PDA

View Full Version : 9 hidden regestry keys found



billybob0626
2008-04-17, 07:43
Here are the 9 hidden regestry keys that RootAnalyzer found.

// info: Rootkit removal help file
// copyright: (c) 2008 Safer Networking Ltd. All rights reserved.

:: RootAlyzer Results
RegyKey:"Hidden registry key","HKEY_LOCAL_MACHINE","\SOFTWARE\Microsoft\Windows\CurrentVersion\Installer\UserData\S-1-5-18\Components\????????\",""
RegyKey:"Hidden registry key","HKEY_LOCAL_MACHINE","\SOFTWARE\Classes\??SID\",""
RegyKey:"Hidden registry key","HKEY_LOCAL_MACHINE","\SOFTWARE\Classes\??SID\{B2847E28-5D7D-4deb-8B67-05D28BCF79F5}\",""
RegyKey:"Hidden registry key","HKEY_LOCAL_MACHINE","\SOFTWARE\Classes\?SID\",""
RegyKey:"Hidden registry key","HKEY_LOCAL_MACHINE","\SOFTWARE\Classes\?SID\{B2847E28-5D7D-4deb-8B67-05D28BCF79F5}\",""
RegyKey:"Hidden registry key","HKEY_LOCAL_MACHINE","\SOFTWARE\Classes\?
SID\",""
RegyKey:"Hidden registry key","HKEY_LOCAL_MACHINE","\SOFTWARE\Classes\?
SID\{B2847E28-5D7D-4deb-8B67-05D28BCF79F5}\",""
RegyKey:"Hidden registry key","HKEY_LOCAL_MACHINE","\SOFTWARE\Classes\??SID\",""
RegyKey:"Hidden registry key","HKEY_LOCAL_MACHINE","\SOFTWARE\Classes\??SID\{B2847E28-5D7D-4deb-8B67-05D28BCF79F5}\",""

How do I remove them?

PepiMK
2008-04-17, 09:27
What does the "details" column in the results list say about these entries?

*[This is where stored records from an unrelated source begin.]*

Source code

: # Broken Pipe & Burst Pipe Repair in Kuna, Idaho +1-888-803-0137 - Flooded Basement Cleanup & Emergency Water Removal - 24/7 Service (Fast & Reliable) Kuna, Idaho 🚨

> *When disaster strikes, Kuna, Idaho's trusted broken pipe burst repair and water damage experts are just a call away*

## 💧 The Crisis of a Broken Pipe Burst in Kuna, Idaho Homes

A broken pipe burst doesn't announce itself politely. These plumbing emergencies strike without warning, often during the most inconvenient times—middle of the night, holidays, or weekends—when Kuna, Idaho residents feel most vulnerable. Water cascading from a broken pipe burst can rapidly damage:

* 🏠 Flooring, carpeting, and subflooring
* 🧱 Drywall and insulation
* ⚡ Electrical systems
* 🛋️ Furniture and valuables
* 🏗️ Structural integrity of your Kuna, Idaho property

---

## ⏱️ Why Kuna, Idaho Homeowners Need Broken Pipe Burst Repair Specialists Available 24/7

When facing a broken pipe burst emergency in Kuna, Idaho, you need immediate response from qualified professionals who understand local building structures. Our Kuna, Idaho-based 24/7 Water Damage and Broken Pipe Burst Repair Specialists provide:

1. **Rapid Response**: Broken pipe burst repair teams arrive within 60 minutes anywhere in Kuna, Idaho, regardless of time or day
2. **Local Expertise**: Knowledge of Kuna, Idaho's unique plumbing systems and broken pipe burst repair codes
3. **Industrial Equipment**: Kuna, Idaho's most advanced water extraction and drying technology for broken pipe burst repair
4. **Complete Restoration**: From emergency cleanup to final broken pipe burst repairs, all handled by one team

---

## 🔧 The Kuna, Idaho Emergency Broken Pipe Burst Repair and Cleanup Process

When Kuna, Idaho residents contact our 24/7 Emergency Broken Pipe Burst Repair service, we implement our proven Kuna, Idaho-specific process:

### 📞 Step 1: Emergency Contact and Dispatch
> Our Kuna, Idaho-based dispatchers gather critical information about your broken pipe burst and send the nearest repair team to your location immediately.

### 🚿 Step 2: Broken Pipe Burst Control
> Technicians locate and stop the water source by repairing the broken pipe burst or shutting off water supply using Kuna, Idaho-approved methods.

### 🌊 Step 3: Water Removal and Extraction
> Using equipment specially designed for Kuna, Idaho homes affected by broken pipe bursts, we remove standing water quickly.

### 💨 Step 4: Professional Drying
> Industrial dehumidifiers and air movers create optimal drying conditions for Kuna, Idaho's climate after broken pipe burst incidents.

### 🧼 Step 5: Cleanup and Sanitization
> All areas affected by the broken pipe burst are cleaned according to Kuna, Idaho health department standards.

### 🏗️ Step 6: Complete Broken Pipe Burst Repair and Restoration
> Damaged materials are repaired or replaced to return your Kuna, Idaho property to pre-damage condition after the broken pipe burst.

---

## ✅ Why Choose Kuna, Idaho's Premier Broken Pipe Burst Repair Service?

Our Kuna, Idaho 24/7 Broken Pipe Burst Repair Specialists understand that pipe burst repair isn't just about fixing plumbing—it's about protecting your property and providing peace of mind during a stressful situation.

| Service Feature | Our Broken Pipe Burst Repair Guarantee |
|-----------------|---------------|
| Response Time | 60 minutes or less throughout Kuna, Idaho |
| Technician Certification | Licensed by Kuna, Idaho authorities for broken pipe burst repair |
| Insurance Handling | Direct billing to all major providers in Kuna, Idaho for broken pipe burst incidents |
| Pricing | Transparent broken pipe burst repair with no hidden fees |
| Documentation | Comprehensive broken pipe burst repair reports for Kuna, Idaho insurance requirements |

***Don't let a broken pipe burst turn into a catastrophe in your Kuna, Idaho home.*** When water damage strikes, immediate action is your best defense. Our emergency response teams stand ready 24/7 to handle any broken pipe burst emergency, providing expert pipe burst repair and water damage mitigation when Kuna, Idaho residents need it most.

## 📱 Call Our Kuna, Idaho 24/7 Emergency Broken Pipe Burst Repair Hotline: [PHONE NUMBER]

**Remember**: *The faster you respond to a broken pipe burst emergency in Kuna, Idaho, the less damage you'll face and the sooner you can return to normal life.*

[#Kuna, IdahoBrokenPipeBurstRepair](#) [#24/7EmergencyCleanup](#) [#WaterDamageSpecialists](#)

They all look like the registry "corruption" problem though, since I haven't found any way even rootkits could create entries with a length of 0 for the name yet. Will give it a try next week, until then, I would recommend to do nothing about them, since they're most likely "just" a slightly corrupted registry thing.

billybob0626
2008-04-17, 19:20
Thank you for your response. They say that "could not open key" A few days ago I went to logon to my hotmail account and I received a message that the live mail page had been updated and I needed to re-enter my info. This raised suspision so I ran root analyzer and the above items came up. Again, thank you for your response.

billybob0626

jislo
2008-04-26, 08:11
hi everyone, i got something similar.

in the script for the Spybot include screen where you can actually copy the text, this is what i got:
RegyKey:"Hidden registry key","HKEY_LOCAL_MACHINE","\SOFTWARE\Microsoft\Windows NT\CurrentVersion\EMDMgmt\???FreeAgent Drive_270747319\",""
RegyKey:"Hidden registry key","HKEY_LOCAL_MACHINE","\SOFTWARE\Microsoft\Windows NT\CurrentVersion\EMDMgmt\???FreeAgent Drive_2363351417\",""
RegyKey:"Hidden registry key","HKEY_LOCAL_MACHINE","\SOFTWARE\Microsoft\Windows\CurrentVersion\Installer\UserData\S-1-5-18\Components\?æ???????????æ?æ????\",""
RegyKey:"Hidden registry key","HKEY_LOCAL_MACHINE","\SOFTWARE\Microsoft\Windows\CurrentVersion\Installer\UserData\S-1-5-18\Components\?*???????????*?*????\",""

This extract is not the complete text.